Because you act like this.
The search warrant executed at Taylor’s apartment cited no evidence of criminal activity there. Instead, in an affidavit to a judge, police argued that they should be able to search for drugs there based on their “training and experience” investigating the drug trade. They relied on an address they found in a court-records system for the woman arrested with PCP.
Gee, what could go wrong?

In a dozen instances, The Post found, officers acted on incorrect or outdated address information, subjecting such people as Taylor to the fright of their lives.
Well, that's one thing.

D.C. police, the U.S. Attorney’s Office and the D.C. Attorney General’s Office defend the use of warrants based on police training and experience.
Of course they do, it lets them do fishing expeditions and screw people over.

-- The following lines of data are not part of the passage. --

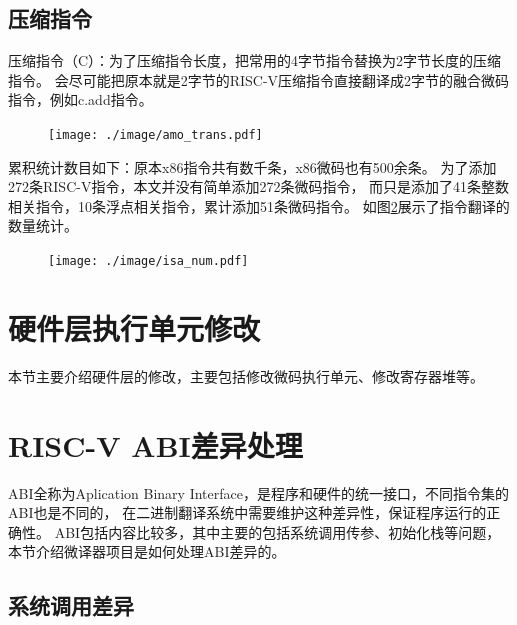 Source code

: \subsection{压缩指令}
压缩指令（C）：为了压缩指令长度，把常用的4字节指令替换为2字节长度的压缩指令。
会尽可能把原本就是2字节的RISC-V压缩指令直接翻译成2字节的融合微码指令，例如c.add指令。



\begin{figure}[!htbp]
  \centering
  \texttt{[image: ./image/amo\_trans.pdf]}
  \label{img:amo_trans}
\end{figure}

累积统计数目如下：原本x86指令共有数千条，x86微码也有500余条。
为了添加272条RISC-V指令，本文并没有简单添加272条微码指令，
而只是添加了41条整数相关指令，10条浮点相关指令，累计添加51条微码指令。
如图\ref{img:isa_num}展示了指令翻译的数量统计。


\begin{figure}[!htbp]
  \centering
  \texttt{[image: ./image/isa\_num.pdf]}
  \label{img:isa_num}
\end{figure}

\section{硬件层执行单元修改}

本节主要介绍硬件层的修改，主要包括修改微码执行单元、修改寄存器堆等。


\section{RISC-V ABI差异处理}
ABI全称为Aplication Binary Interface，是程序和硬件的统一接口，不同指令集的ABI也是不同的，
在二进制翻译系统中需要维护这种差异性，保证程序运行的正确性。
ABI包括内容比较多，其中主要的包括系统调用传参、初始化栈等问题，本节介绍微译器项目是如何处理ABI差异的。


\subsection{系统调用差异}

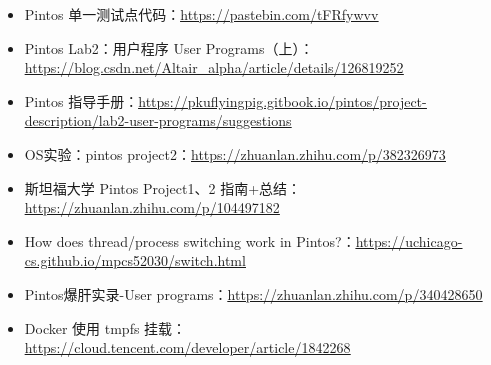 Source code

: \documentclass[14pt,a4paper,UTF8,twoside]{article}
\begin{document}
\begin{itemize}
    \item Pintos 单一测试点代码：\href{https://pastebin.com/tFRfywvv}{\underline{https://pastebin.com/tFRfywvv}}
    \item Pintos Lab2：用户程序 User Programs（上）：\href{https://blog.csdn.net/Altair_alpha/article/details/126819252}{\underline{https://blog.csdn.net/Altair\_alpha/article/details/126819252}}
    \item Pintos 指导手册：\href{https://pkuflyingpig.gitbook.io/pintos/project-description/lab2-user-programs/suggestions}{\underline{https://pkuflyingpig.gitbook.io/pintos/project-description/lab2-user-programs/suggestions}}
    \item OS实验：pintos project2：\href{https://zhuanlan.zhihu.com/p/382326973}{\underline{https://zhuanlan.zhihu.com/p/382326973}}
    \item 斯坦福大学 Pintos Project1、2 指南+总结：\href{https://zhuanlan.zhihu.com/p/104497182}{\underline{https://zhuanlan.zhihu.com/p/104497182}}
    \item How does thread/process switching work in Pintos?：\href{https://uchicago-cs.github.io/mpcs52030/switch.html}{\underline{https://uchicago-cs.github.io/mpcs52030/switch.html}}
    \item Pintos爆肝实录-User programs：\href{https://zhuanlan.zhihu.com/p/340428650}{\underline{https://zhuanlan.zhihu.com/p/340428650}}
    \item Docker 使用 tmpfs 挂载：\href{https://cloud.tencent.com/developer/article/1842268}{\underline{https://cloud.tencent.com/developer/article/1842268}}
\end{itemize}
\end{document}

But it's all actually WONDERFUL!!, you see:
Karakatsanis studied a year of warrants in which police searched for drugs based on training and experience and found that they recovered drugs one-third of the time. In response to Karakatsanis, then-D.C. Attorney General Irvin B. Nathan argued in 2014, “While Plaintiffs treat this success rate with contempt, finding drugs in one-third of similar police searches is strong evidence of probable cause.”
Short version: every cop, the judges who approve this crap, the USA and the AG should all be fired.  This is bullshit.  "We found something ONE THIRD OF THE TIME, that should cover everything!"  Bleep.